____ INPUT DATA
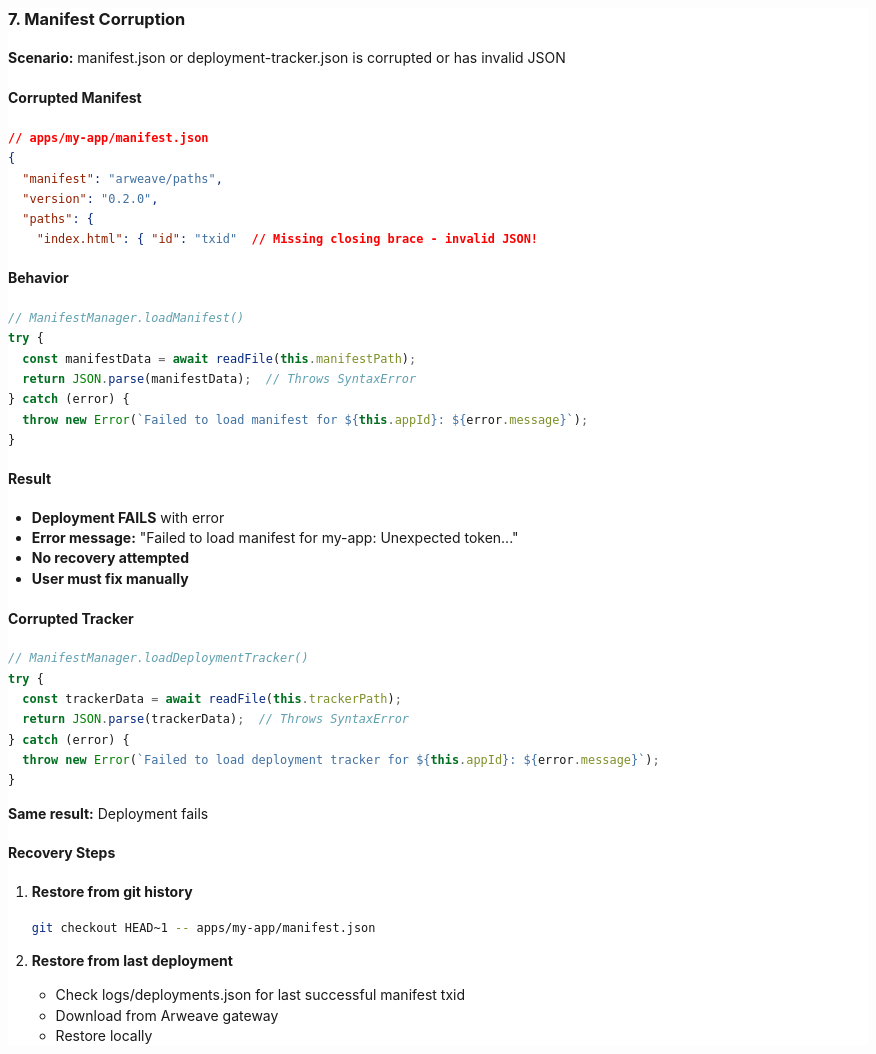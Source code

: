 ### 7. Manifest Corruption

**Scenario:** manifest.json or deployment-tracker.json is corrupted or has invalid JSON

#### Corrupted Manifest

```json
// apps/my-app/manifest.json
{
  "manifest": "arweave/paths",
  "version": "0.2.0",
  "paths": {
    "index.html": { "id": "txid"  // Missing closing brace - invalid JSON!
```

#### Behavior

```javascript
// ManifestManager.loadManifest()
try {
  const manifestData = await readFile(this.manifestPath);
  return JSON.parse(manifestData);  // Throws SyntaxError
} catch (error) {
  throw new Error(`Failed to load manifest for ${this.appId}: ${error.message}`);
}
```

#### Result

- **Deployment FAILS** with error
- **Error message:** "Failed to load manifest for my-app: Unexpected token..."
- **No recovery attempted**
- **User must fix manually**

#### Corrupted Tracker

```javascript
// ManifestManager.loadDeploymentTracker()
try {
  const trackerData = await readFile(this.trackerPath);
  return JSON.parse(trackerData);  // Throws SyntaxError
} catch (error) {
  throw new Error(`Failed to load deployment tracker for ${this.appId}: ${error.message}`);
}
```

**Same result:** Deployment fails

#### Recovery Steps

1. **Restore from git history**
   ```bash
   git checkout HEAD~1 -- apps/my-app/manifest.json
   ```

2. **Restore from last deployment**
   - Check logs/deployments.json for last successful manifest txid
   - Download from Arweave gateway
   - Restore locally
________
WHAT NEEDS TO BE DONE –
A complete answer lists each line of the data that holds the word "txid".

RESPONSE –
    "index.html": { "id": "txid"  // Missing closing brace - invalid JSON!
   - Check logs/deployments.json for last successful manifest txid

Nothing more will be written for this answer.